WHAT THIS TASK INVOLVES
Could you write out, word for word, only the lines from the one containing "or using SBT." through the last line of the data below?
__________________________________________________
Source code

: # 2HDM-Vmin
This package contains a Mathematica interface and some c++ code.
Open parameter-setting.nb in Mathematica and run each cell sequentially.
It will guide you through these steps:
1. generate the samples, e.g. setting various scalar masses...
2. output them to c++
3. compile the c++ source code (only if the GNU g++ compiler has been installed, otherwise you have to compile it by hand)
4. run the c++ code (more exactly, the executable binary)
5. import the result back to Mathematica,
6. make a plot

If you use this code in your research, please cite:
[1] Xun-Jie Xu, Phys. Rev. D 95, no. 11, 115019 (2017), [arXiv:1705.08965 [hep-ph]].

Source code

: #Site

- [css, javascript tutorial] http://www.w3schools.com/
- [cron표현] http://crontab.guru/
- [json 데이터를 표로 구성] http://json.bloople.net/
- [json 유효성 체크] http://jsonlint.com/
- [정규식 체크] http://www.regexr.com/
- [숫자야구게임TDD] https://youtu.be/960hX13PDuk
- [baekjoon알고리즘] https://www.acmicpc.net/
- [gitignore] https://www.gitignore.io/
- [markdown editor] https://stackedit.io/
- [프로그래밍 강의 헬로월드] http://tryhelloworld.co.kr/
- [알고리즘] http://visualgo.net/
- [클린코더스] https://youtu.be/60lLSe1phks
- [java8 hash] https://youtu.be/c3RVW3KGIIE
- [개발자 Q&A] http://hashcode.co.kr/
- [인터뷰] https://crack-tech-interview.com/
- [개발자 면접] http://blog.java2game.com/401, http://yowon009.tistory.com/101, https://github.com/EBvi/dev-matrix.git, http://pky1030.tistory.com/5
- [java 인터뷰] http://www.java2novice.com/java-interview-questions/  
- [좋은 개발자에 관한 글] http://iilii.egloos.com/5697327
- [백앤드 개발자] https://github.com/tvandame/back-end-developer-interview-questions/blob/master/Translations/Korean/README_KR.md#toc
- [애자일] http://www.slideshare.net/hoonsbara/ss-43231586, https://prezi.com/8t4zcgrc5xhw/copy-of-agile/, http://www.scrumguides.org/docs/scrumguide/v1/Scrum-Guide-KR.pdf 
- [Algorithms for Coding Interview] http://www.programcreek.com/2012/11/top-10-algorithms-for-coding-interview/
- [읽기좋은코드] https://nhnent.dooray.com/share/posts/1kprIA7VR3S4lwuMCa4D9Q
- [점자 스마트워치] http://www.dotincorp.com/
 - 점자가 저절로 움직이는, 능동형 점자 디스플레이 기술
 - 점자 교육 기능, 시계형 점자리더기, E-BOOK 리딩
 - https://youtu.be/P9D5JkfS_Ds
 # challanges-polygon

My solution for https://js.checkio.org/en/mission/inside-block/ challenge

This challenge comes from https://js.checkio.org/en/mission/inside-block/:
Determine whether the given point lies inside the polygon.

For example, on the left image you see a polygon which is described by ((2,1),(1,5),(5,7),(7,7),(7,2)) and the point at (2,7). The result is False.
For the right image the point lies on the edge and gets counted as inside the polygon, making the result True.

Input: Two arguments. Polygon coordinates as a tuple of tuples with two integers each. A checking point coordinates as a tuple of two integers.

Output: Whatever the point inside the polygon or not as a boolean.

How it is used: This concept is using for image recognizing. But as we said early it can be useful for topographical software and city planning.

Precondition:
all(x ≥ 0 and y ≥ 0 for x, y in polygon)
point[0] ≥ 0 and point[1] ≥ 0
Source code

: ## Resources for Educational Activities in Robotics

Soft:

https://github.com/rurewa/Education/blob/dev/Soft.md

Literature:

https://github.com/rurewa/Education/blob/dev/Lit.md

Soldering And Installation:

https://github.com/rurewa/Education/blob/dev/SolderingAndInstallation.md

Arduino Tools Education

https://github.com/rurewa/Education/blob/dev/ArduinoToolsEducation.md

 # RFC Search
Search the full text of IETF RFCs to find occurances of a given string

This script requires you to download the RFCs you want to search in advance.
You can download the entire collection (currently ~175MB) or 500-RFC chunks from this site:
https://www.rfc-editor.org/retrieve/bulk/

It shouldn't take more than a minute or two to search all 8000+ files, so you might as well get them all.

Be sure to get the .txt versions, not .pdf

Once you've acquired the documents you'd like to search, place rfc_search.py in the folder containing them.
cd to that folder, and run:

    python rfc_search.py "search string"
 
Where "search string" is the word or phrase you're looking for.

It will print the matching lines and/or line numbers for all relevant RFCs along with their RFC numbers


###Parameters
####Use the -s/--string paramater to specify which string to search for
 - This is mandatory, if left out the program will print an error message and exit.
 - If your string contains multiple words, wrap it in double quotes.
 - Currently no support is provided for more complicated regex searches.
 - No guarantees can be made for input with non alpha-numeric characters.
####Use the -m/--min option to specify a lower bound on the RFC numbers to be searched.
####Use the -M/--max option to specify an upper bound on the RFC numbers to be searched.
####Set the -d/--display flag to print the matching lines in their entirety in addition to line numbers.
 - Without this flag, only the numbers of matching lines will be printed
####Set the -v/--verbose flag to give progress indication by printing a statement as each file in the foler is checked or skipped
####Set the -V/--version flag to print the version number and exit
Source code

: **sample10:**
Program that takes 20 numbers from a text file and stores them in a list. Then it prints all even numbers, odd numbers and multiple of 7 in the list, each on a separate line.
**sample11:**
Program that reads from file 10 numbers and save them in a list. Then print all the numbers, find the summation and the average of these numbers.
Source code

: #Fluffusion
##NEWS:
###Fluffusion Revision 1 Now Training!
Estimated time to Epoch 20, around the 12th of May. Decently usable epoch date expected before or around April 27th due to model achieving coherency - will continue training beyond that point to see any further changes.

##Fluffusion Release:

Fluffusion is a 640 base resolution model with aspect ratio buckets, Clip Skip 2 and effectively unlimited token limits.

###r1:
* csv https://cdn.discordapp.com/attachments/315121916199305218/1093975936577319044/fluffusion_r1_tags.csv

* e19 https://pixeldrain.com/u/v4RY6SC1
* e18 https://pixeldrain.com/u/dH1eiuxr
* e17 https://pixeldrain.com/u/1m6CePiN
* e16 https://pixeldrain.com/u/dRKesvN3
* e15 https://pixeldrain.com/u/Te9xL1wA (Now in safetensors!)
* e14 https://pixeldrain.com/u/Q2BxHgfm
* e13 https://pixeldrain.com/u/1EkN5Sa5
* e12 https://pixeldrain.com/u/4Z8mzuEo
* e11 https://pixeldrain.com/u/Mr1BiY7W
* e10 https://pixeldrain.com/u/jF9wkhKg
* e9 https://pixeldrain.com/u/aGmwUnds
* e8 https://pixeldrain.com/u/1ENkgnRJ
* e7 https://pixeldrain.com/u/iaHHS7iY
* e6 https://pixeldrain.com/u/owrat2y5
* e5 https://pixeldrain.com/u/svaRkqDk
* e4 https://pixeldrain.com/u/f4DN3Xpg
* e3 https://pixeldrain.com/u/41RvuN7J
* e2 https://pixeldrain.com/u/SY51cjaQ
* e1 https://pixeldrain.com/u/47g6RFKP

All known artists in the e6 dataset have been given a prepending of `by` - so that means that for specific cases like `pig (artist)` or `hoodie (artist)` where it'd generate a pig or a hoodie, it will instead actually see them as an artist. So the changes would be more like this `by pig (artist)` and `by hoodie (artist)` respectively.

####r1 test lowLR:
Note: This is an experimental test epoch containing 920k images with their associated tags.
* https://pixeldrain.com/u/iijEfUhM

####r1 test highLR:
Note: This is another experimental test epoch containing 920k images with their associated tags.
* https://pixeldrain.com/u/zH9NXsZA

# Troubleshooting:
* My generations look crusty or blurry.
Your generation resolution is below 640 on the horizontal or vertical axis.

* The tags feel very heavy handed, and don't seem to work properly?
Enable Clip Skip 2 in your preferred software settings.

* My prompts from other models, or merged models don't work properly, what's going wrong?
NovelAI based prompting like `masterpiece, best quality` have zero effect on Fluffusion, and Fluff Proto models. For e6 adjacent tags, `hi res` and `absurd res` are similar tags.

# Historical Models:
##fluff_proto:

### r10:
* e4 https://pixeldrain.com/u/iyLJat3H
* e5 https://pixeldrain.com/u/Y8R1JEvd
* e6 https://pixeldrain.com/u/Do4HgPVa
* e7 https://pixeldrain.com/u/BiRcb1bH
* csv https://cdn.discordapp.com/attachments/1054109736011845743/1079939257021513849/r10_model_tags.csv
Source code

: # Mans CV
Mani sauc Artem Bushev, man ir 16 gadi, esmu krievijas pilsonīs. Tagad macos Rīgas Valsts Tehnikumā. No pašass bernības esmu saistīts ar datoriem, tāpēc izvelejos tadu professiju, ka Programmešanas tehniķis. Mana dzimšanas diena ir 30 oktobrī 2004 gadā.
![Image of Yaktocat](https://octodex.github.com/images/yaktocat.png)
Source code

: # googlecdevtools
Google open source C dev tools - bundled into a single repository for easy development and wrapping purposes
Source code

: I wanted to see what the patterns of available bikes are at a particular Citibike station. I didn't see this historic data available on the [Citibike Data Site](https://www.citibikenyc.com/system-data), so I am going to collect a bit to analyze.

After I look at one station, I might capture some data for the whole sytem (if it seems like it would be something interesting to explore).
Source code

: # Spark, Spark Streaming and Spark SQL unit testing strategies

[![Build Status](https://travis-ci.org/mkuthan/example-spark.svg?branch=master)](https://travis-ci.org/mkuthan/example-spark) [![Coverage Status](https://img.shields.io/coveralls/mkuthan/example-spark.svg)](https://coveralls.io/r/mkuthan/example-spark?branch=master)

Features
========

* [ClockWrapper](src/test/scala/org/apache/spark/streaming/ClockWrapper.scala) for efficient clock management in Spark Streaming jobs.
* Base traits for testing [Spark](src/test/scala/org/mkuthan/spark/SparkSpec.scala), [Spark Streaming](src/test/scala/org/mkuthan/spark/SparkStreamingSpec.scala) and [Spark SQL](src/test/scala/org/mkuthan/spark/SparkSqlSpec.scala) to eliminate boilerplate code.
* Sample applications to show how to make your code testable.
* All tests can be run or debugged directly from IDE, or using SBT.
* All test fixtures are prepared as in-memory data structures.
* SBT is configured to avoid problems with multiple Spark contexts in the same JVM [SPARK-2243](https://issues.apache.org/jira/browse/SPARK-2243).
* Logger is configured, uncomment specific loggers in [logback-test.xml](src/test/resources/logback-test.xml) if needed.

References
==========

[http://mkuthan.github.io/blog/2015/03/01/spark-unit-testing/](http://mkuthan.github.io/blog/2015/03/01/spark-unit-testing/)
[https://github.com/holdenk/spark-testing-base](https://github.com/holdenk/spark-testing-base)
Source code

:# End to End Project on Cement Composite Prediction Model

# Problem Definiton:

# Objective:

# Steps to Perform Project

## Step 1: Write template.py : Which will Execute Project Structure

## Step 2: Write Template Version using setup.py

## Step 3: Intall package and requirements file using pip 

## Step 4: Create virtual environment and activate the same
__________________________________________________
SOLVED EXERCISE
* All tests can be run or debugged directly from IDE, or using SBT.
* All test fixtures are prepared as in-memory data structures.
* SBT is configured to avoid problems with multiple Spark contexts in the same JVM [SPARK-2243](https://issues.apache.org/jira/browse/SPARK-2243).
* Logger is configured, uncomment specific loggers in [logback-test.xml](src/test/resources/logback-test.xml) if needed.

References
==========

[http://mkuthan.github.io/blog/2015/03/01/spark-unit-testing/](http://mkuthan.github.io/blog/2015/03/01/spark-unit-testing/)
[https://github.com/holdenk/spark-testing-base](https://github.com/holdenk/spark-testing-base)
Source code

:# End to End Project on Cement Composite Prediction Model

# Problem Definiton:

# Objective:

# Steps to Perform Project

## Step 1: Write template.py : Which will Execute Project Structure

## Step 2: Write Template Version using setup.py

## Step 3: Intall package and requirements file using pip 

## Step 4: Create virtual environment and activate the same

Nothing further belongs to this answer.